2022 romance, first of a trilogy. Delilah got out of the tiny Oregon
town of Bright Falls the instant she could, building an
art-photography career in New York and leaving her perfect stepsister
Astrid with the rest of the Mean Girls. But now Astrid is getting
married and wants to employ her as photographer, and Delilah could
really use the money…
But she's not happy about it, and when Claire, one of the
aforementioned Mean Girls, comes on to her in the town's only bar,
Delilah thinks it could be amusing to let Claire succeed and tell her
next morning that she's the spooky girl they all excluded back in the
day. It doesn't work out that way, though.
(Yeah, this is a very American fantasy. A fantasy of a town so small
that there's only one bar, because Small Towns Good, and yet nobody's
anti-gay and skin colour doesn't matter. A fantasy in which someone
can run a small bookshop in said small town, and somehow it doesn't
burn them out trying not to go under in the face of Amazon. Indeed, a
fantasy in which owning your own business, whether that's construction
or photography or bookselling or interior design, puts you on
basically an equal social footing with everyone else who does that;
and nobody here is an employee as more than a temporary phase.)
Claire got pregnant, dumped her life plans to keep the baby, and then
the asshole walked out on her. She's been doing the single mother
thing and running the bookshop, but now the ex has come back and keeps
promising amazing things, forcing her into the role of No-Fun Mother
to her ten-year-old.
That's the least of it; both our protagonists have more complicated
backstories, which are only gradually revealed. Delilah is snarky and
doesn't do commitment; Claire is a nice girl and doesn't do casual.
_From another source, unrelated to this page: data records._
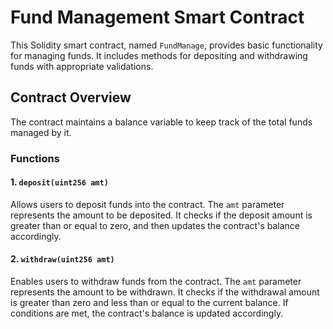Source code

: # Fund Management Smart Contract

This Solidity smart contract, named `FundManage`, provides basic functionality for managing funds. It includes methods for depositing and withdrawing funds with appropriate validations.

## Contract Overview

The contract maintains a balance variable to keep track of the total funds managed by it.

### Functions

#### 1. `deposit(uint256 amt)`

Allows users to deposit funds into the contract. The `amt` parameter represents the amount to be deposited. It checks if the deposit amount is greater than or equal to zero, and then updates the contract's balance accordingly.

#### 2. `withdraw(uint256 amt)`

Enables users to withdraw funds from the contract. The `amt` parameter represents the amount to be withdrawn. It checks if the withdrawal amount is greater than zero and less than or equal to the current balance. If conditions are met, the contract's balance is updated accordingly.

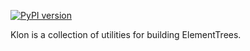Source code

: [![PyPI version](https://badge.fury.io/py/klon.svg)](https://pypi.org/project/klon/)

Klon is a collection of utilities for building ElementTrees.
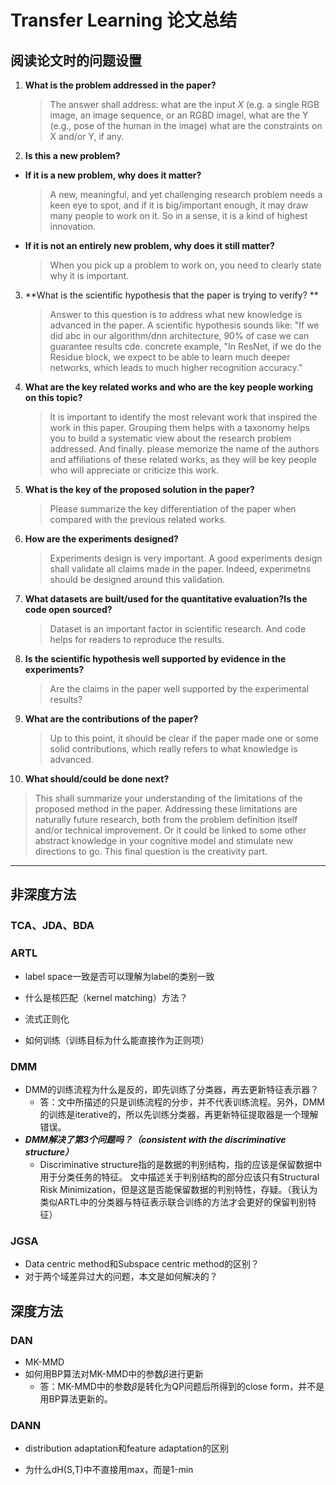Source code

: # Transfer Learning 论文总结

## 阅读论文时的问题设置

1. **What is the problem addressed in the paper?**

   > The answer shall address: what are the input $X$ (e.g. a single RGB image, an image sequence, or an RGBD imagel, what are the Y (e.g., pose of the human in the image) what are the constraints on $\mathrm{X}$ and/or $\mathrm{Y}$, if any.

2. **Is this a new problem?**

  + **If it is a new problem, why does it matter?**
    
    > A new, meaningful, and yet challenging research problem needs a keen eye to spot, and if it is big/important enough, it may draw many people to work on it. So in a sense, it is a kind of highest innovation.
    
  + **If it is not an entirely new problem, why does it still matter?**
    
    > When you pick up a problem to work on, you need to clearly state why it is important.

3. **What is the scientific hypothesis that the paper is trying to verify? ** 

   > Answer to this question is to address what new knowledge is advanced in the paper. A scientific hypothesis sounds like: "If we did abc in our algorithm/dnn architecture, $90 \%$ of case we can guarantee results cde. concrete example, "In ResNet, if we do the Residue block, we expect to be able to learn much deeper networks, which leads to much higher recognition accuracy." 

4. **What are the key related works and who are the key people working on this topic?** 

   > lt is important to identify the most relevant work that inspired the work in this paper. Grouping them helps with a taxonomy helps you to build a systematic view about the research problem addressed. And finally. please memorize the name of the authors and affiliations of these related works, as they will be key people who will appreciate or criticize this work.

5. **What is the key of the proposed solution in the paper?** 

   > Please summarize the key differentiation of the paper when compared with the previous related works.

6. **How are the experiments designed?** 

   > Experiments design is very important. A good experiments design shall validate all claims made in the paper. Indeed, experimetns should be designed around this validation.

7. **What datasets are built/used for the quantitative evaluation?Is the code open sourced?** 

   > Dataset is an important factor in scientific research. And code helps for readers to reproduce the results.

8. **Is the scientific hypothesis well supported by evidence in the experiments?**

   > Are the claims in the paper well supported by the experimental results?

9. **What are the contributions of the paper?** 

   > Up to this point, it should be clear if the paper made one or some solid contributions, which really refers to what knowledge is advanced.

10. **What should/could be done next?** 

   > This shall summarize your understanding of the limitations of the proposed method in the paper. Addressing these limitations are naturally future research, both from the problem definition itself and/or technical improvement. Or it could be linked to some other abstract knowledge in your cognitive model and stimulate new directions to go. This final question is the creativity part.

---

## 非深度方法

### TCA、JDA、BDA

### ARTL

+ label space一致是否可以理解为label的类别一致

+ 什么是核匹配（kernel matching）方法？

+ 流式正则化

+ 如何训练（训练目标为什么能直接作为正则项）

### DMM

+ DMM的训练流程为什么是反的，即先训练了分类器，再去更新特征表示器？
  - 答：文中所描述的只是训练流程的分步，并不代表训练流程。另外，DMM的训练是iterative的，所以先训练分类器，再更新特征提取器是一个理解错误。
+ ***DMM解决了第3个问题吗？（consistent with the discriminative structure）***
  - Discriminative structure指的是数据的判别结构，指的应该是保留数据中用于分类任务的特征。 文中描述关于判别结构的部分应该只有Structural Risk Minimization，但是这是否能保留数据的判别特性，存疑。（我认为类似ARTL中的分类器与特征表示联合训练的方法才会更好的保留判别特征）

### JGSA

+ Data centric method和Subspace centric method的区别？
+ 对于两个域差异过大的问题，本文是如何解决的？

## 深度方法

### DAN

+ MK-MMD
+ 如何用BP算法对MK-MMD中的参数$\beta$进行更新
  - 答：MK-MMD中的参数$\beta$是转化为QP问题后所得到的close form，并不是用BP算法更新的。

### DANN

+ distribution adaptation和feature adaptation的区别

+ 为什么dH(S,T)中不直接用max，而是1-min

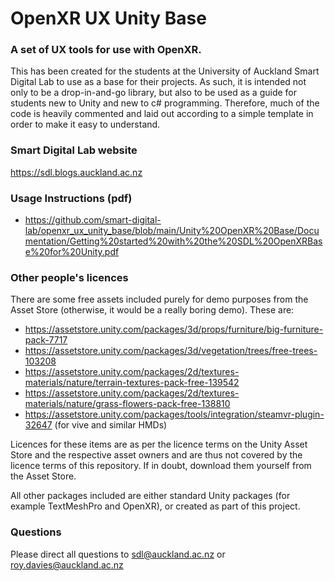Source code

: # OpenXR UX Unity Base### A set of UX tools for use with OpenXR.This has been created for the students at the University of Auckland Smart Digital Lab to use as a base for their projects.  As such, it is intended not only to be a drop-in-and-go library, but also to be used as a guide for students new to Unity and new to c# programming.  Therefore, much of the code is heavily commented and laid out according to a simple template in order to make it easy to understand.### Smart Digital Lab websitehttps://sdl.blogs.auckland.ac.nz ### Usage Instructions (pdf)* https://github.com/smart-digital-lab/openxr_ux_unity_base/blob/main/Unity%20OpenXR%20Base/Documentation/Getting%20started%20with%20the%20SDL%20OpenXRBase%20for%20Unity.pdf### Other people's licencesThere are some free assets included purely for demo purposes from the Asset Store (otherwise, it would be a really boring demo).  These are:* https://assetstore.unity.com/packages/3d/props/furniture/big-furniture-pack-7717* https://assetstore.unity.com/packages/3d/vegetation/trees/free-trees-103208* https://assetstore.unity.com/packages/2d/textures-materials/nature/terrain-textures-pack-free-139542* https://assetstore.unity.com/packages/2d/textures-materials/nature/grass-flowers-pack-free-138810* https://assetstore.unity.com/packages/tools/integration/steamvr-plugin-32647 (for vive and similar HMDs)Licences for these items are as per the licence terms on the Unity Asset Store and the respective asset owners and are thus not covered by the licence terms of this repository.  If in doubt, download them yourself from the Asset Store.All other packages included are either standard Unity packages (for example TextMeshPro and OpenXR), or created as part of this project.### QuestionsPlease direct all questions to sdl@auckland.ac.nz or roy.davies@auckland.ac.nz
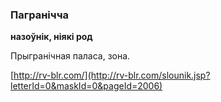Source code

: ### Пагранічча
**назоўнік, ніякі род**

Прыгранічная паласа, зона.

<a rel="author">[http://rv-blr.com/](http://rv-blr.com/slounik.jsp?letterId=0&maskId=0&pageId=2006)</a>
But neither of them can deny that they have a chemistry that goes
beyond the bedroom.
Even better, this isn't just a story of their romance. Astrid's
prospective husband seems to be a really horrible person, if socially
acceptable, and her friends can't see why she's having anything to do
with him. And Delilah may not think much of Astrid, but she also
can't see why the two of them are together, so she gets drawn into
conspiracy with the former Mean Girls to prod the fiancé into behaving
so abominably that even Astrid must see him for what he is. And
there's Claire's daughter and ex. And Astrid's mother, with whom both
Astrid and Delilah have complicated relationships. It all comes
together rather effectively, and even a third-act breakup both seems
plausible in its own right and leaves me feeling that the couple might
just still work out in the long term.
The whole ritual of expensive wedding preparation reminded me
slightly, of Nora Roberts' Bride Quartet, but there's less of the
casual flaunting of wealth here. These people have real problems to
overcome that are quite separate from questions of who's marrying or
sleeping with whom, and the whole thing is stronger for it.